Ma quello che più colpisce è la forza nel gruppo che scaturisce dalle singole energie e la vedi tutta. La Niña parla di teste cadute in “Salomè”, perché, come dice lei, “ogni tanto qualche testa deve cadere”: “Fernesce malamente chi 'a vo' fa' cuntenta. 'O sanghe 'a fa ascì pazza manco fosse argiento. Ce sta chi pe' 'na notte l'ha creduto ammore. E s'è truvato c' 'a capa int' a 'nu piatto d'oro. Parla di esperienze di vita, in “Respira”, portandoci indietro nel tempo con l’utilizzo della voce che un po' ci ricorda Teresa De Sio.
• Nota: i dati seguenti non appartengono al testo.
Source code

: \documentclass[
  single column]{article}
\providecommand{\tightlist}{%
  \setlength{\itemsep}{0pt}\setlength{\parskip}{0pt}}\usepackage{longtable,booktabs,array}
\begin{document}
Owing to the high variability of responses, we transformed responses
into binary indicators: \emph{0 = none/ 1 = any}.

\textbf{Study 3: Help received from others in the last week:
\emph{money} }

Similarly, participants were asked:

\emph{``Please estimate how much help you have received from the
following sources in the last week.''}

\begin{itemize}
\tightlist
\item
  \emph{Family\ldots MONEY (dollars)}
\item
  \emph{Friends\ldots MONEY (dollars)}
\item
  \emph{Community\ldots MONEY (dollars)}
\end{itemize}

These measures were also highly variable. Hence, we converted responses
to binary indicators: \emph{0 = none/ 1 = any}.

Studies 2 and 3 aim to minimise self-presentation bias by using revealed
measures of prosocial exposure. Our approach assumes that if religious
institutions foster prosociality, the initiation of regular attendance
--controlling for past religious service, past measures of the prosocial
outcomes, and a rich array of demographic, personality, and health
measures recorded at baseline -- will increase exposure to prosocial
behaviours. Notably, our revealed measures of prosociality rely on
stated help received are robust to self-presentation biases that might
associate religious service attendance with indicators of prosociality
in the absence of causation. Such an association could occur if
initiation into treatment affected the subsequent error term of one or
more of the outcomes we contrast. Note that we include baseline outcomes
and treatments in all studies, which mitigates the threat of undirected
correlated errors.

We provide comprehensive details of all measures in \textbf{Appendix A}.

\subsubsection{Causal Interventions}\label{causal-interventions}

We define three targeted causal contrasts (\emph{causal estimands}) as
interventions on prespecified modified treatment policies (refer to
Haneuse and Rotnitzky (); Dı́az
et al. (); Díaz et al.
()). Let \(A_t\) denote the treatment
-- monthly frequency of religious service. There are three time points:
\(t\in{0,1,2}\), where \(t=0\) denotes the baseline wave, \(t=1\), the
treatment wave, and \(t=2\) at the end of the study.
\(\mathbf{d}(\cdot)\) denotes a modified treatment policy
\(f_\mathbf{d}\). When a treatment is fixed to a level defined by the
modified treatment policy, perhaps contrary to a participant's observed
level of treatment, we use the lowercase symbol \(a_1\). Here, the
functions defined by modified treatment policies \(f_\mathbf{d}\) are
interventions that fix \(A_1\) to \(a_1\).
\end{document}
Duetta con BigMama e Clementino, affascina con l’interpretazione gestuale in “Notte”. Continua con un paio di pezzi del repertorio classico napoletano e poi è la volta della commozione con “Fortuna”: “‘Nfonno ‘o specchio se vere ‘o futuro, t’è vestuto e dimane staje annuro. Alluccàmme e nun ce sente nisciuno e si arrivamme po’ ‘a chiammamme Fortuna”. Il pubblico è lì per lei, canta ed è entusiasta di ascoltare l’artista che ha saputo raccogliere tutte le opportunità che il mondo digitale offre sia per la produzione musicale che per la creazione dell’immagine.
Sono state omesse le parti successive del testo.